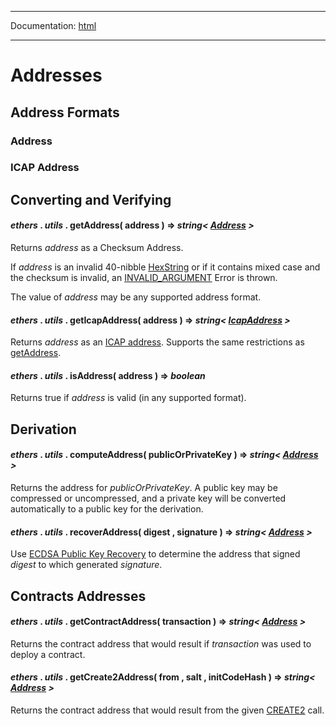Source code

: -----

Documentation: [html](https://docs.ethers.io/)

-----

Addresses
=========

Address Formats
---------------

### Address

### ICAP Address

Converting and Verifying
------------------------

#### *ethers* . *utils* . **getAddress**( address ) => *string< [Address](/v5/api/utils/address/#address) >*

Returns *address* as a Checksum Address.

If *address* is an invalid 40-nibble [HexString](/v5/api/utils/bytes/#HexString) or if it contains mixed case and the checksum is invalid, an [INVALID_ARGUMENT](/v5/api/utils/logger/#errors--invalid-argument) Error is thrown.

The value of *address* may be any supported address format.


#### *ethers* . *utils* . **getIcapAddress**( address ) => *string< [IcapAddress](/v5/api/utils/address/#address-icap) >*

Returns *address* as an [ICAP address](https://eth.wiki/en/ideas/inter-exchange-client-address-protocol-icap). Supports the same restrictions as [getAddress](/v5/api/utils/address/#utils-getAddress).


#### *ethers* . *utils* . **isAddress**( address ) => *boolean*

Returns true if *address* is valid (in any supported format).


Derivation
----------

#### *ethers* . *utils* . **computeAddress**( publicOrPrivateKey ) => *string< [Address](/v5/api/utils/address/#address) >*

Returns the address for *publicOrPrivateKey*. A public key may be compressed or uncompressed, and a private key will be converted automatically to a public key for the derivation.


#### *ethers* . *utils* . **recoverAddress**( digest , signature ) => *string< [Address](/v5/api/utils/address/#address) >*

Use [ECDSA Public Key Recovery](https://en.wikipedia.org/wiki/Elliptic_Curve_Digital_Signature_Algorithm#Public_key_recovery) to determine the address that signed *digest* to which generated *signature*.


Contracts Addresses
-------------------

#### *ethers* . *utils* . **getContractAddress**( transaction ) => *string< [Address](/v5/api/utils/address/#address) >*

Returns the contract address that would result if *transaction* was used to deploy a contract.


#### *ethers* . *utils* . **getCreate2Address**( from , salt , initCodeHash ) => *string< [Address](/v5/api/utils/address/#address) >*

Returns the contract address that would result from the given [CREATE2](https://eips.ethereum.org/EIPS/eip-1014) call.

□ □ □

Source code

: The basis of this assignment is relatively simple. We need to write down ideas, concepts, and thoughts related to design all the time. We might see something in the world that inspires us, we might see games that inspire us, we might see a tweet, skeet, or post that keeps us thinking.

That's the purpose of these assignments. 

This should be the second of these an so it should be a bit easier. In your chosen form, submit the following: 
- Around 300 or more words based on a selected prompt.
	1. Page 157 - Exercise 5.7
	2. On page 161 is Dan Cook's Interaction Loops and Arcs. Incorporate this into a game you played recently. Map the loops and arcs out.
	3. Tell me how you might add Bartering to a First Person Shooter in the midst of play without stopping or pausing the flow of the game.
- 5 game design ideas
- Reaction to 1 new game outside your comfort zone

□ □ □

*Task instructions*
In the listing above, find the line with "keeps us thinking." and the line with "- Reaction to", then reproduce both and every line between them exactly.

*Completed task*
: The basis of this assignment is relatively simple. We need to write down ideas, concepts, and thoughts related to design all the time. We might see something in the world that inspires us, we might see games that inspire us, we might see a tweet, skeet, or post that keeps us thinking.

That's the purpose of these assignments. 

This should be the second of these an so it should be a bit easier. In your chosen form, submit the following: 
- Around 300 or more words based on a selected prompt.
	1. Page 157 - Exercise 5.7
	2. On page 161 is Dan Cook's Interaction Loops and Arcs. Incorporate this into a game you played recently. Map the loops and arcs out.
	3. Tell me how you might add Bartering to a First Person Shooter in the midst of play without stopping or pausing the flow of the game.
- 5 game design ideas
- Reaction to 1 new game outside your comfort zone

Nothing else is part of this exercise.